Consequences for Participants: Delays, Gaps, and “Too Hard Baskets”

Perhaps most worryingly, the business risks posed by this new model are likely to trickle down to participants in very real and personal ways.


  • Some providers may begin to limit the services they offer to participants with new plans, delay onboarding, or even decline clients entirely if the financial risk feels too great.


  • Others may require payment guarantees or written confirmation of available funds, placing additional pressure on families to act as intermediaries in a system they already find complex.


  • Participants with more intensive or higher-cost needs — who already struggle to find suitable providers — may be placed in the "too hard basket," leading to service gaps, disengagement, and poorer outcomes.



Essentially - A Huge Step Backwards

The NDIS was founded on the principles of choice, control, flexibility, and individualised support. These changes may make internal NDIA budget tracking easier, but they undermine participants' ability to plan and direct their lives. It risks entire parts of the support sector exiting the market as it is unsustainable to continue to run a business in this climate, with risk and loss so high.


If the Agency’s concern is misuse or underutilisation of funds, there are more targeted ways to address that without penalising every participant and every provider.
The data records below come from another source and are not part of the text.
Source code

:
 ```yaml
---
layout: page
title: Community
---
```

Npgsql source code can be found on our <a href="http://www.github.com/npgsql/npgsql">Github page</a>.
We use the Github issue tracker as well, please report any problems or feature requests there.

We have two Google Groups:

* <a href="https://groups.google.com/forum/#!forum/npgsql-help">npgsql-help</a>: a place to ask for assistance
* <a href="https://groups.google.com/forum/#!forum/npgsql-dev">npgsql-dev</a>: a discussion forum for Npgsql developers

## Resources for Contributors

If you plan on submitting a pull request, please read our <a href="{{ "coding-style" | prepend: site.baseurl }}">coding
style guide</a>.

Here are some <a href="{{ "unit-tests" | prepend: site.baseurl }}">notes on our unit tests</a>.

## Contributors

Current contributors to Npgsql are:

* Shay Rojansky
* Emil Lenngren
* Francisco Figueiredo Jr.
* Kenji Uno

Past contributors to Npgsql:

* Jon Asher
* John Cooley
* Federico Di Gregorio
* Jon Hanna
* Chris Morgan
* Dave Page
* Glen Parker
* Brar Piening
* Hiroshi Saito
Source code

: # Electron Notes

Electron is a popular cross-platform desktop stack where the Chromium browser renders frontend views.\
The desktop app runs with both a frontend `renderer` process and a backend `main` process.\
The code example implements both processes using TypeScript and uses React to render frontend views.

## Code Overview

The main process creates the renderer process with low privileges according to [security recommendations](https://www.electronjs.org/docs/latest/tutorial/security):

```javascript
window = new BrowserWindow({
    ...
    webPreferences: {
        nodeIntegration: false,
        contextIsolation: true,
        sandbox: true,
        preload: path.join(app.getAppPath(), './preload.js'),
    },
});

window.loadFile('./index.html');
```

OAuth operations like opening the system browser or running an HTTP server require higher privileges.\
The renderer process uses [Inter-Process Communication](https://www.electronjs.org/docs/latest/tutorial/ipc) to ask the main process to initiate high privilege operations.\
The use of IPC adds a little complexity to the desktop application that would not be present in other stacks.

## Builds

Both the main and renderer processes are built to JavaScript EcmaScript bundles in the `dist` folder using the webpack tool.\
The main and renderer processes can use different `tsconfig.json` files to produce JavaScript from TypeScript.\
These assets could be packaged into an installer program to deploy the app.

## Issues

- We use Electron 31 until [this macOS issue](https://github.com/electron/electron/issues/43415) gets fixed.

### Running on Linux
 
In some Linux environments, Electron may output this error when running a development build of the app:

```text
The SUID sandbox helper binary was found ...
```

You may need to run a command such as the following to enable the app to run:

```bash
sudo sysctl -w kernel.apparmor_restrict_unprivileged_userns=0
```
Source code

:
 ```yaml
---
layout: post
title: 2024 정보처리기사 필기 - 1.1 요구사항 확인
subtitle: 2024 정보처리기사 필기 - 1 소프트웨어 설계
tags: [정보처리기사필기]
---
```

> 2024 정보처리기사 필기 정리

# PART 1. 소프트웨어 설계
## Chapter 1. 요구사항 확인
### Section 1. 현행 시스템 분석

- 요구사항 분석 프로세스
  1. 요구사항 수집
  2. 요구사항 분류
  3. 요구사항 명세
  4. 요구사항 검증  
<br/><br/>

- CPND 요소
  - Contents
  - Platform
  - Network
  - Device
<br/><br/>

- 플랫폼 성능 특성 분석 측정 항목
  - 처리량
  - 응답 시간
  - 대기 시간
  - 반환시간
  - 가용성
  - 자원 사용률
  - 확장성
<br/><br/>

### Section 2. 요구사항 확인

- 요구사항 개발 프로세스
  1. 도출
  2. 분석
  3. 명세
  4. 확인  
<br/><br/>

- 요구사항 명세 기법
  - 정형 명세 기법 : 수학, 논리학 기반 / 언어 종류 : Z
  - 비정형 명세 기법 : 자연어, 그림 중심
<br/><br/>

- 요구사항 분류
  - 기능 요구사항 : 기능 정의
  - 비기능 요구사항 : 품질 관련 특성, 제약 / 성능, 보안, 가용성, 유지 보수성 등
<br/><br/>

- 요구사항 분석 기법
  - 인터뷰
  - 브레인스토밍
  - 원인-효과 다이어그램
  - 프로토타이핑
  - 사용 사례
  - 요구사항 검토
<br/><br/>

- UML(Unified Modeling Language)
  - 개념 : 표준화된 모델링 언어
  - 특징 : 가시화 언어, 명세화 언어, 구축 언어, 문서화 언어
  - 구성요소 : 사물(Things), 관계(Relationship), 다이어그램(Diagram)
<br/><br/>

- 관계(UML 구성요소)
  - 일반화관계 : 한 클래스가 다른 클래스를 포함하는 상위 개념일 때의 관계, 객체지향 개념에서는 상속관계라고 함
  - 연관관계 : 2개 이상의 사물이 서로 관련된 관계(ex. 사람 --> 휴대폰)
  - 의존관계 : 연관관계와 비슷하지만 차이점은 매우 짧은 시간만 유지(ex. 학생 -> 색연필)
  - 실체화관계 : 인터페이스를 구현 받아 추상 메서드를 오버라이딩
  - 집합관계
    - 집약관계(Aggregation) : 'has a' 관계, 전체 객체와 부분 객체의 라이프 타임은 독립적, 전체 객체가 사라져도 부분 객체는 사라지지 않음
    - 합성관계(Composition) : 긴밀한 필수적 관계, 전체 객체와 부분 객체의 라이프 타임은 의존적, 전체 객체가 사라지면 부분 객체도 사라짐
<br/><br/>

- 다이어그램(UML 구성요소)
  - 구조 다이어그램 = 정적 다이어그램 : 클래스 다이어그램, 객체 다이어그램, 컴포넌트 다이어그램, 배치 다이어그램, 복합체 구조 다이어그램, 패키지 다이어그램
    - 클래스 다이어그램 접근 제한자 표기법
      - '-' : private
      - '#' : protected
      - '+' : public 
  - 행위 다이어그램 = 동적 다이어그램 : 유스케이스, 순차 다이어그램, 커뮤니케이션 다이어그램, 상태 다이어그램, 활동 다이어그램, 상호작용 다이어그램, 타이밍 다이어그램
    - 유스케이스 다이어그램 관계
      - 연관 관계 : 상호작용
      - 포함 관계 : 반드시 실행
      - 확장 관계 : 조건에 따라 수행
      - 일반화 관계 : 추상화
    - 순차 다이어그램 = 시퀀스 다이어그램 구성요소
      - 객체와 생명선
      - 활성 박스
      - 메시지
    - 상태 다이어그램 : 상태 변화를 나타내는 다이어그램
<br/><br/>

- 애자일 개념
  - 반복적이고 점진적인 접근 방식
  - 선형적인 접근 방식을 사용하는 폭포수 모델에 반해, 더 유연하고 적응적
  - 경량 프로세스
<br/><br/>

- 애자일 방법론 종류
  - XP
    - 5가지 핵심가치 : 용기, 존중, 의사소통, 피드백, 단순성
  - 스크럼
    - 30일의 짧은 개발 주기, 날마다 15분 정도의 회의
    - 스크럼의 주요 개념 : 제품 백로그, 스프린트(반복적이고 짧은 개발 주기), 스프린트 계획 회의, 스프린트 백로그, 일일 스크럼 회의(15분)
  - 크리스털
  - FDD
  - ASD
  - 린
Education, support, and better transparency in budgeting tools would be a good start.


Instead, we’re seeing another bureaucratic mechanism that introduces friction, slows down access, and increases the risk for both participants and service providers.


The NDIA must urgently review the implementation of this model, consult widely with the sector, and build safeguards into the system that maintain participants’ autonomy and protect providers from unintentional or intentional non-payment.